Thunder Afloat (1939)
A bizarre WWI potboiler about an irascible New England shipping captain wrestling his way through duty with the Naval Reserve - which, the film's opening title tells us, actively hunted and sank German u-boats off the Atlantic coast - Thunder Afloat is a Wallace Beery vehicle top to bottom, which by 1939 meant that it was a small-budgeted, low-ambition affair. Though Beery was one of Hollywood's top 10 moneymakers throughout the '30s, by the time WWII was under way, his career limped along with unofficial B pictures, mostly comedies and wartime propaganda, until his death in 1949. When Joel and Ethan Coen had their titular hero in Barton Fink (1991) - a pretentious Odets-like playwright gone to Hollywood on contract - face the prospect of scripting a "Wallace Beery wrestling movie," something like the lowest order of business within the vast studio machine, a programmer like Thunder Afloat is what they had in mind. (Beery did actually make one wrestling film, the John Ford-directed Flesh, back in 1932, which was co-written by a slumming William Faulkner - a version of whom also figured prominently in Fink. Unbelievably, the Coens didn't know anything about the rarely-screened Flesh until after their film was completed.)
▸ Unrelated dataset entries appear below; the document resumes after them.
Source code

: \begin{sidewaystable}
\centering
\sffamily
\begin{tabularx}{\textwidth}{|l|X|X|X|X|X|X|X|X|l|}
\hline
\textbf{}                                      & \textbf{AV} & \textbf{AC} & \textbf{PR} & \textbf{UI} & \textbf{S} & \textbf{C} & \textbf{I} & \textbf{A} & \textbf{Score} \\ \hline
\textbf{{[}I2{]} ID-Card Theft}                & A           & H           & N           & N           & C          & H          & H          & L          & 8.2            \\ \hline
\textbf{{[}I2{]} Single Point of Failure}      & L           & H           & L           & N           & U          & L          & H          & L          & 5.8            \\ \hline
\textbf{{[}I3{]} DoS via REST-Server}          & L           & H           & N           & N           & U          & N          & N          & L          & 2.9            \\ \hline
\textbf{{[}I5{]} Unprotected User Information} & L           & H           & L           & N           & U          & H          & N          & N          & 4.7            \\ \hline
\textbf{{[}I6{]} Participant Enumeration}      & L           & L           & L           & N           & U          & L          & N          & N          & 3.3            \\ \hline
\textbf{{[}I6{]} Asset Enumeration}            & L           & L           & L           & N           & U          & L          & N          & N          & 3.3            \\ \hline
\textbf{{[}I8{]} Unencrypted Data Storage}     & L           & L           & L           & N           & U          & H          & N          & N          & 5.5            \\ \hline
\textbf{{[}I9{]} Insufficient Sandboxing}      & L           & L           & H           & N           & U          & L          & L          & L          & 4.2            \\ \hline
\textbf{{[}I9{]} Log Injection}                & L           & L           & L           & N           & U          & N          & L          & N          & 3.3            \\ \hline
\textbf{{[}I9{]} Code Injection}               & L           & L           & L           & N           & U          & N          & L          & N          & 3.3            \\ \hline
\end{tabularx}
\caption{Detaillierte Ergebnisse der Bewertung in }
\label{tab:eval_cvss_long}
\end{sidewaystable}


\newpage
Surely forgotten in every sense by 1940, the film plays almost like a formula project that made itself according to a Hollywood-screenplay program, without supervision. Beery's splenetic tug owner, abetted by devoted daughter Virginia Grey, nurtures a rivalry with Chester Morris's port-town competitor, and eventually tricks him into signing up for the Reserve. But then Beery's slovenly oaf, exploiting the contracts left open by Morris's departure, confronts a German sub out at sea - and has his ship sunk for his trouble. Signing up himself now, he ends up on the same sub-hunter as Morris, but as Morris's subordinate - and a predictable clash of stubborn pride and military duty commence to take the old hog down several pegs, and then allow him to redeem himself heroically in the end, just in time for Morris and Grey to realize a romance.
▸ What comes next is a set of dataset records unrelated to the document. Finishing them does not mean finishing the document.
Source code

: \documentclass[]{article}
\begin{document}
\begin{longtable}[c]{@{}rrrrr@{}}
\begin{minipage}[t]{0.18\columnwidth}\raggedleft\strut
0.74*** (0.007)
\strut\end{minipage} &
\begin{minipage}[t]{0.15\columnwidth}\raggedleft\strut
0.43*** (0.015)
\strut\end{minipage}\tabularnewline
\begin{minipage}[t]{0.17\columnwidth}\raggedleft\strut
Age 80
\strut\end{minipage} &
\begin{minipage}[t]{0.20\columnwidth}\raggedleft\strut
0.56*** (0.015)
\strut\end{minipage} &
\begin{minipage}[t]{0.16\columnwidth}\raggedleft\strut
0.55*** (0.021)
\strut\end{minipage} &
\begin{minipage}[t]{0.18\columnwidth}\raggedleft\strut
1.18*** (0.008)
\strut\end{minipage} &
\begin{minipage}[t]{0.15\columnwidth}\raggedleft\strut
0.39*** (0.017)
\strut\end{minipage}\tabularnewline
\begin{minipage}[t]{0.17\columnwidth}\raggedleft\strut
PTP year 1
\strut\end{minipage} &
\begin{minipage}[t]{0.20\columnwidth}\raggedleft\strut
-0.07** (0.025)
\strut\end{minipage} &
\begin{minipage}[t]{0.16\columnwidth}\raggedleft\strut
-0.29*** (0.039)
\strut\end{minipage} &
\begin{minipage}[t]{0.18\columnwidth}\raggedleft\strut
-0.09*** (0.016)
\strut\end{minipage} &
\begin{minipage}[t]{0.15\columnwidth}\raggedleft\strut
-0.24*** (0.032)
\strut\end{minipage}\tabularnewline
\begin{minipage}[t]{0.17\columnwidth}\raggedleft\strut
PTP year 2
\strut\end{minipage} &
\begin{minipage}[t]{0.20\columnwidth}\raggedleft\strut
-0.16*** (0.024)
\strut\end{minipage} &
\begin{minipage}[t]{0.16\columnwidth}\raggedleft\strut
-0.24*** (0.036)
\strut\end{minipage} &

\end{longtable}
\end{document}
The story is stock, but the film's historical placement is anything but. In 1939 the United States was still officially neutral in the gathering storm of WWII in Europe and Asia, and anti-German films were still virtually verboten. Instead, the filmmakers (including Andy Hardy-bound director George B. Seitz and original writer Commander Harvey Haislip) used the circumstances of 1917 as a proxy for new wartime propaganda. This remains an odd strategy, however, because films about WWI, made in Hollywood and elsewhere, were hardly ever flag-wavers, and almost never indulged in naked nationalism. The carnage-saturated and morally ambivalent legacy of the Great War was such that every culture's take on it in the subsequent decades was marked by rue, sorrow and often a sense of brotherly empathy for the enemy in question. Everyone who fought in that war experienced the conflict itself as their ultimate adversary, and the "filthy Hun" propaganda created by various governments during the fighting was quickly superseded by the pointless horror of the battlefield itself.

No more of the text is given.